▸ WORK REQUIRED: In the material below, find the line with "Today is a Dan" and the line with "## Our metadata", then output both and every line between them exactly, omitting pictures.
- Opening Delimiter -
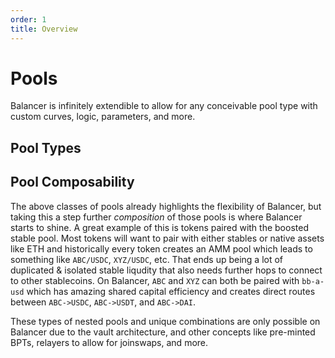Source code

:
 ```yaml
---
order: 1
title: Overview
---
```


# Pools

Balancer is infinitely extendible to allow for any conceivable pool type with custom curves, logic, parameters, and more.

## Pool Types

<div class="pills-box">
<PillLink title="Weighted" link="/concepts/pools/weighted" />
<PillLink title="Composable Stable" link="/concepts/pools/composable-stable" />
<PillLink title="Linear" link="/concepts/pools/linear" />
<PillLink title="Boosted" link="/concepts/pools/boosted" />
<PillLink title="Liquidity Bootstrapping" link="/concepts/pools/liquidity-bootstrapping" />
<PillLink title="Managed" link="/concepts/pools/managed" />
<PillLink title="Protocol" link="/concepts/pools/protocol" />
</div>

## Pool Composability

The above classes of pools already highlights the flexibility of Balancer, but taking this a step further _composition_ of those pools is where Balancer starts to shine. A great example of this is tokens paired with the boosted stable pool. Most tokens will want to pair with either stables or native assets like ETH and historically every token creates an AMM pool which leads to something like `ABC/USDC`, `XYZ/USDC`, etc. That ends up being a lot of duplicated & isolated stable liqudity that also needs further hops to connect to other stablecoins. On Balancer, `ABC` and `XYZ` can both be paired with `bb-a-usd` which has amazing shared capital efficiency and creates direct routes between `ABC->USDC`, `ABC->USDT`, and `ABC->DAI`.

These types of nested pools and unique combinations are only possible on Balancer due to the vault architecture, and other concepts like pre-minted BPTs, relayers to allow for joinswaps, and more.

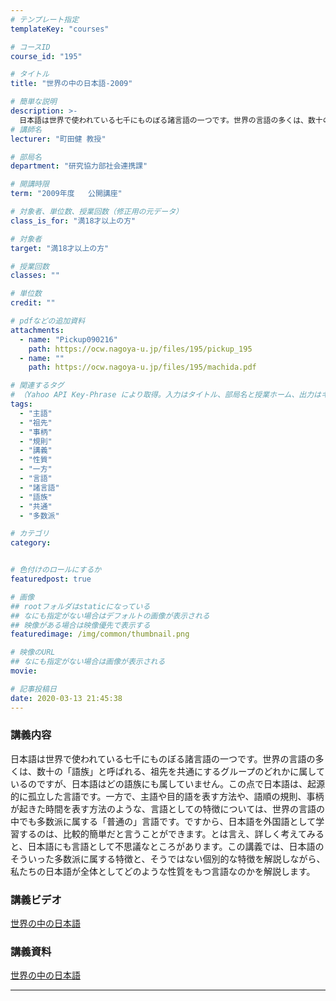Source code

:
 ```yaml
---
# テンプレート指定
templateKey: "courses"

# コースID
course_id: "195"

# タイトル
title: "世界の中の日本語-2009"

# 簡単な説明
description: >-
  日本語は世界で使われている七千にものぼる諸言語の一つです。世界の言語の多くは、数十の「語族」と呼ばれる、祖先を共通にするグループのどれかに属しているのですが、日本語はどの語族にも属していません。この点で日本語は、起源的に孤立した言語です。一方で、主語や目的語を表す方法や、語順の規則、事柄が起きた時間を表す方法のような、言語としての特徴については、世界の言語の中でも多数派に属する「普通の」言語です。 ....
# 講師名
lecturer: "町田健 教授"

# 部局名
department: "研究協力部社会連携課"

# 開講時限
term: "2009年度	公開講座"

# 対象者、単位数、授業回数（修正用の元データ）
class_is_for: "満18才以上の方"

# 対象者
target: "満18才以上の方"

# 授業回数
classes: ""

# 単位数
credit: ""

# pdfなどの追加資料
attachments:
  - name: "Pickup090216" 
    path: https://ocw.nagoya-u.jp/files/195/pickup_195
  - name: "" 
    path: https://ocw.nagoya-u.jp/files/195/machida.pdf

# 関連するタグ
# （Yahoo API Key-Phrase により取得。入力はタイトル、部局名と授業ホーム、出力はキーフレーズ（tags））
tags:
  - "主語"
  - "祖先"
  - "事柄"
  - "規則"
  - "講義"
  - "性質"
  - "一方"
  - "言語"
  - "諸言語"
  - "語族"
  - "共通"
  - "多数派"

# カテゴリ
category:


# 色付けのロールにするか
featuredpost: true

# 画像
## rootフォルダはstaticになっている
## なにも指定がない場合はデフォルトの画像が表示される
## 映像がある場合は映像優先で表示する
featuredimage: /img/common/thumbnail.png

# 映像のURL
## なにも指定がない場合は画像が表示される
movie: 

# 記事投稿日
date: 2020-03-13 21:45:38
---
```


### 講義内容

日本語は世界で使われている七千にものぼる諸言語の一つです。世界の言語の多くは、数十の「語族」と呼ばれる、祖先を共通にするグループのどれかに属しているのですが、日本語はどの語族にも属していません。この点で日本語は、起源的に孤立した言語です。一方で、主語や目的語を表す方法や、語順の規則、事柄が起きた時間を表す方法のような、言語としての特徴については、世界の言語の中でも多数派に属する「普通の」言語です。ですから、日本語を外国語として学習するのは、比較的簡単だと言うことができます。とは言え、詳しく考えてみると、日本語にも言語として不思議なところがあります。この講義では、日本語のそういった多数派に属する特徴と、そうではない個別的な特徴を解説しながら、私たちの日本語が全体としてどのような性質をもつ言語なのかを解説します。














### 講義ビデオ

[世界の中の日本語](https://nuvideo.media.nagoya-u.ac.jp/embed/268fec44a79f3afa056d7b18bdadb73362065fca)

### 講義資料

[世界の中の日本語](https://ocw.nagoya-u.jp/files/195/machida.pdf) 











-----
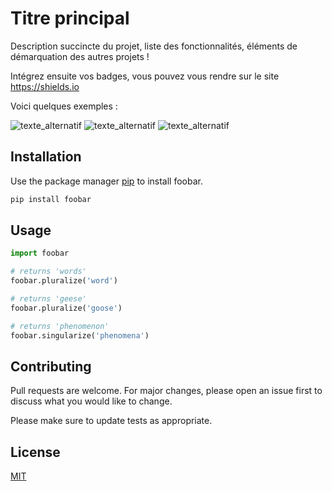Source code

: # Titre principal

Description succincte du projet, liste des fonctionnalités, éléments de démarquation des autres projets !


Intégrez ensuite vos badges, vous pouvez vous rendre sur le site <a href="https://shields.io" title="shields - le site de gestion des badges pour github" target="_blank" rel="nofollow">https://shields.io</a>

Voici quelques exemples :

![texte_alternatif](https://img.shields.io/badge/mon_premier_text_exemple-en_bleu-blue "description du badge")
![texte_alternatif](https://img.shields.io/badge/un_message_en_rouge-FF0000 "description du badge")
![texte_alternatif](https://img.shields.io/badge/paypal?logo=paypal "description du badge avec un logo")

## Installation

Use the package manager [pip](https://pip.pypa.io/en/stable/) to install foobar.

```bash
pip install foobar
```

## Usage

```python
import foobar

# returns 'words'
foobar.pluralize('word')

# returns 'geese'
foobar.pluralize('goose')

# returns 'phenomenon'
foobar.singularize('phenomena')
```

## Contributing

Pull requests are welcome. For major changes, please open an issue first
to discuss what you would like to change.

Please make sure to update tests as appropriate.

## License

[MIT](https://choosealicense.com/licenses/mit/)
- Closing Delimiter -
- Opening Delimiter -
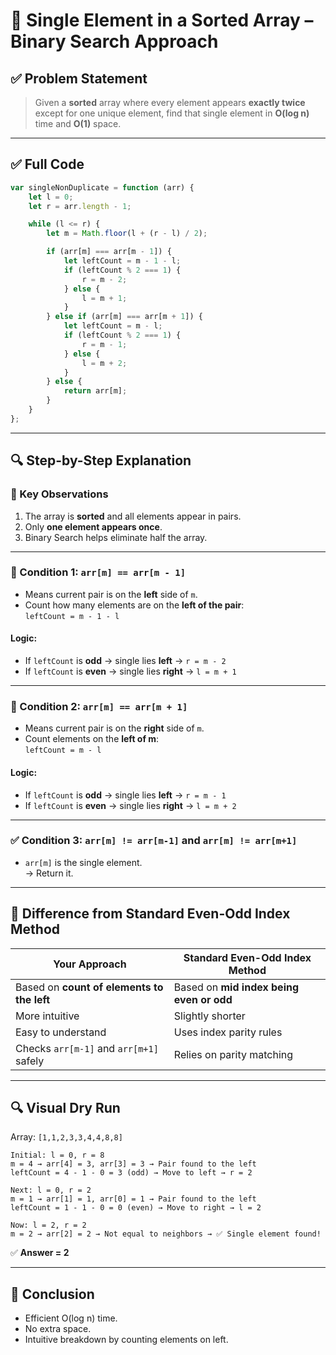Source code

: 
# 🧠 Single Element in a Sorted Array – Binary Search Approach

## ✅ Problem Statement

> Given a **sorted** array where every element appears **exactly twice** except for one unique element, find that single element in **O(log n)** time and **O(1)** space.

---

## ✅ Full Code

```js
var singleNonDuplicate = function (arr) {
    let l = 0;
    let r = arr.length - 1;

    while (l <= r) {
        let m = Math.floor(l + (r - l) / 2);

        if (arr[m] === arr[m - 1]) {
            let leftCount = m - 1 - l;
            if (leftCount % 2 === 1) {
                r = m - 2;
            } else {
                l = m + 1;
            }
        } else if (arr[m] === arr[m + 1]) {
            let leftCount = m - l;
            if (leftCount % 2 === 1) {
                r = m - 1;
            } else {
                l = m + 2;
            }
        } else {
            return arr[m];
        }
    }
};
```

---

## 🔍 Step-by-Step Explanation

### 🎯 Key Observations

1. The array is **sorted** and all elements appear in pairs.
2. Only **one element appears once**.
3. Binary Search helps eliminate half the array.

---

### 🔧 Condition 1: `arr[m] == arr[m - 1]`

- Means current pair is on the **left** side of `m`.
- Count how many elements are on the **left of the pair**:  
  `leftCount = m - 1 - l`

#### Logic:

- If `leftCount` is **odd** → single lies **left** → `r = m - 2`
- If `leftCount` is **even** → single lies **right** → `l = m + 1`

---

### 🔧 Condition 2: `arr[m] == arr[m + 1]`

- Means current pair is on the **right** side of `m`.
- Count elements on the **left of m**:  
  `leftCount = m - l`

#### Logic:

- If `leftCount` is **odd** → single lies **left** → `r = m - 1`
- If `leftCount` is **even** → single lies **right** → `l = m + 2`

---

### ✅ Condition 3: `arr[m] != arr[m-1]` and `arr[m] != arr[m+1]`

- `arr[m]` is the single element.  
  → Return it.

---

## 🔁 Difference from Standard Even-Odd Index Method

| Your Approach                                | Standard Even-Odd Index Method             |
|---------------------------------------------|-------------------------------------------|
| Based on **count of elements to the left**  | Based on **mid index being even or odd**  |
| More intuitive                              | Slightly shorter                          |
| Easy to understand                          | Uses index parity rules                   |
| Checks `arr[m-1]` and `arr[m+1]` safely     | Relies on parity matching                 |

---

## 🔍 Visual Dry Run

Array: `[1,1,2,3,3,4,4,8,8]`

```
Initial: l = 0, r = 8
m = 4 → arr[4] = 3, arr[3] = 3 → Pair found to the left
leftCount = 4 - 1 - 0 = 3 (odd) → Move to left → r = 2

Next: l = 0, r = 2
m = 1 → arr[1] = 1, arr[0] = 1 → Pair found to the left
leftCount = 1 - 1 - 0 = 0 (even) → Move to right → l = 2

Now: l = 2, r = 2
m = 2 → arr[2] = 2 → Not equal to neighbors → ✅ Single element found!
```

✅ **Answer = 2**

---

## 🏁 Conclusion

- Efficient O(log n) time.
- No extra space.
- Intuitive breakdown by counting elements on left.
- Closing Delimiter -
- Opening Delimiter -
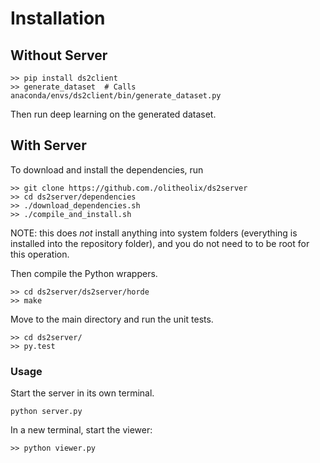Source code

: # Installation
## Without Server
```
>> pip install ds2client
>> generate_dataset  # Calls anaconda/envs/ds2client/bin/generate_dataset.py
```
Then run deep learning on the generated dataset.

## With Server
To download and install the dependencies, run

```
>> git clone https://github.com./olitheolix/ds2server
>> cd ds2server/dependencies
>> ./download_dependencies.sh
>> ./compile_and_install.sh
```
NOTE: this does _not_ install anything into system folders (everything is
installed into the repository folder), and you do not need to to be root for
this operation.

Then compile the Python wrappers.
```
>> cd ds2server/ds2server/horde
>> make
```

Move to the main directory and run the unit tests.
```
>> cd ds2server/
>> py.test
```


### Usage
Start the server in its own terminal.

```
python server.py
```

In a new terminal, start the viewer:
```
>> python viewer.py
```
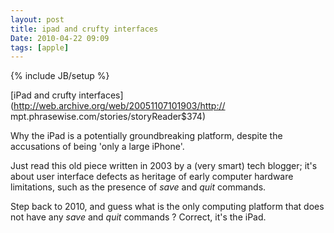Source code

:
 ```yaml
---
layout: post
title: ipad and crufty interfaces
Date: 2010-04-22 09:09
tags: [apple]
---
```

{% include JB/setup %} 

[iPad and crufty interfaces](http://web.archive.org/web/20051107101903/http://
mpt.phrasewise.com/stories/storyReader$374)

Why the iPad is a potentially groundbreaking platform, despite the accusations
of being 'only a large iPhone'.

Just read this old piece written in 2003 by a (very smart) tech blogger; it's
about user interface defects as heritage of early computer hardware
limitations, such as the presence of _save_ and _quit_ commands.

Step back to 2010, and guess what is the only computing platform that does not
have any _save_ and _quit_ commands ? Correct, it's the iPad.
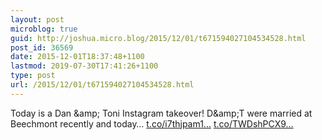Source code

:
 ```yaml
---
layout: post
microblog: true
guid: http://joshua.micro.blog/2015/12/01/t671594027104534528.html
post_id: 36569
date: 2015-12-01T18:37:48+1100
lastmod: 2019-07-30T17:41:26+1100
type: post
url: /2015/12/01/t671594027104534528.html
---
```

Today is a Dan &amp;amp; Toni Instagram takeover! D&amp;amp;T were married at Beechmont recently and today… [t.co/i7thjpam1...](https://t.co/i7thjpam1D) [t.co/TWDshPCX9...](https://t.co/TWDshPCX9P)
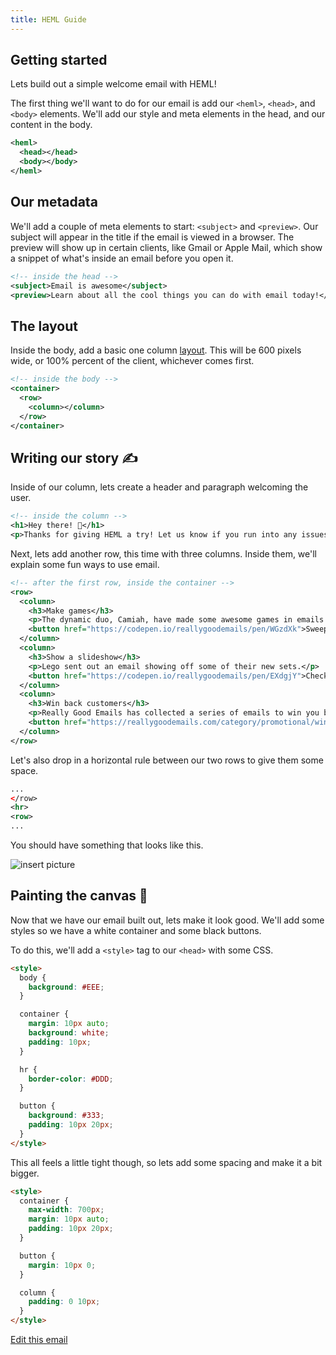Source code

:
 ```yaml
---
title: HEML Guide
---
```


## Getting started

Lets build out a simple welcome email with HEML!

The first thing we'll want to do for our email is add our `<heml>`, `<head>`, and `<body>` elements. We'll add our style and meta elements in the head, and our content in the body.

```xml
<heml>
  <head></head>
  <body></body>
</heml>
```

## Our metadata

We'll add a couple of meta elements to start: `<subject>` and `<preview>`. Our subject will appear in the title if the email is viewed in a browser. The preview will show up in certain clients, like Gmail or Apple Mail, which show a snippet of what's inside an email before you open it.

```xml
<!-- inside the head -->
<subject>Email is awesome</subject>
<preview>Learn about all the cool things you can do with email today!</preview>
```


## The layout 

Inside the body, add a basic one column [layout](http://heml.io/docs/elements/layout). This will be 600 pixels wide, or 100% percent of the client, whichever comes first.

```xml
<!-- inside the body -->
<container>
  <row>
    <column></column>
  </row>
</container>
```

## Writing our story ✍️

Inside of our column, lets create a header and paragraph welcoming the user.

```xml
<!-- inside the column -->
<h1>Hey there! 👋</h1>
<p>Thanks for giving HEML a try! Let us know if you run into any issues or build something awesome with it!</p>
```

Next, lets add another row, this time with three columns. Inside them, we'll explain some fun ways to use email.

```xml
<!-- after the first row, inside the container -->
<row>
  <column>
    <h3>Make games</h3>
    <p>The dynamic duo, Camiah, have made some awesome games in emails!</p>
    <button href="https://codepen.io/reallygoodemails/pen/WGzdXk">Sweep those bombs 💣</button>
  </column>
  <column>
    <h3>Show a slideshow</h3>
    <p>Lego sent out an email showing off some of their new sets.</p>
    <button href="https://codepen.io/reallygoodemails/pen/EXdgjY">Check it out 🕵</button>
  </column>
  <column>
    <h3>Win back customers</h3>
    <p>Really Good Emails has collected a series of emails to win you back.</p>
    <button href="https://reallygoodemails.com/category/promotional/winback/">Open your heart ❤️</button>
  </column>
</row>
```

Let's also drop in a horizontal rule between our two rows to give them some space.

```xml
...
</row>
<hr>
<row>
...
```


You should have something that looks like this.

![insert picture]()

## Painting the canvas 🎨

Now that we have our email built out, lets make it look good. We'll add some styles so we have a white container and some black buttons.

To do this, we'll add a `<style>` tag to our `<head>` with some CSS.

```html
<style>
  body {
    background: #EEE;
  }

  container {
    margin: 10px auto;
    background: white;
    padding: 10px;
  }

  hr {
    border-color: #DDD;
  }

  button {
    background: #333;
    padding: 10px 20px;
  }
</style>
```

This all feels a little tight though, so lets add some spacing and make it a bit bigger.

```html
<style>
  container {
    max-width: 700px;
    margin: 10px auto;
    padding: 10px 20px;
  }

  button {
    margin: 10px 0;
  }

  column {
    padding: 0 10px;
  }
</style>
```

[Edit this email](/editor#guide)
- Closing Delimiter -
▸ ANSWER:
Today is a Dan &amp;amp; Toni Instagram takeover! D&amp;amp;T were married at Beechmont recently and today… [t.co/i7thjpam1...](https://t.co/i7thjpam1D) [t.co/TWDshPCX9...](https://t.co/TWDshPCX9P)
Source code

:
 ```yaml
---
title: HEML Guide
---
```


## Getting started

Lets build out a simple welcome email with HEML!

The first thing we'll want to do for our email is add our `<heml>`, `<head>`, and `<body>` elements. We'll add our style and meta elements in the head, and our content in the body.

```xml
<heml>
  <head></head>
  <body></body>
</heml>
```

## Our metadata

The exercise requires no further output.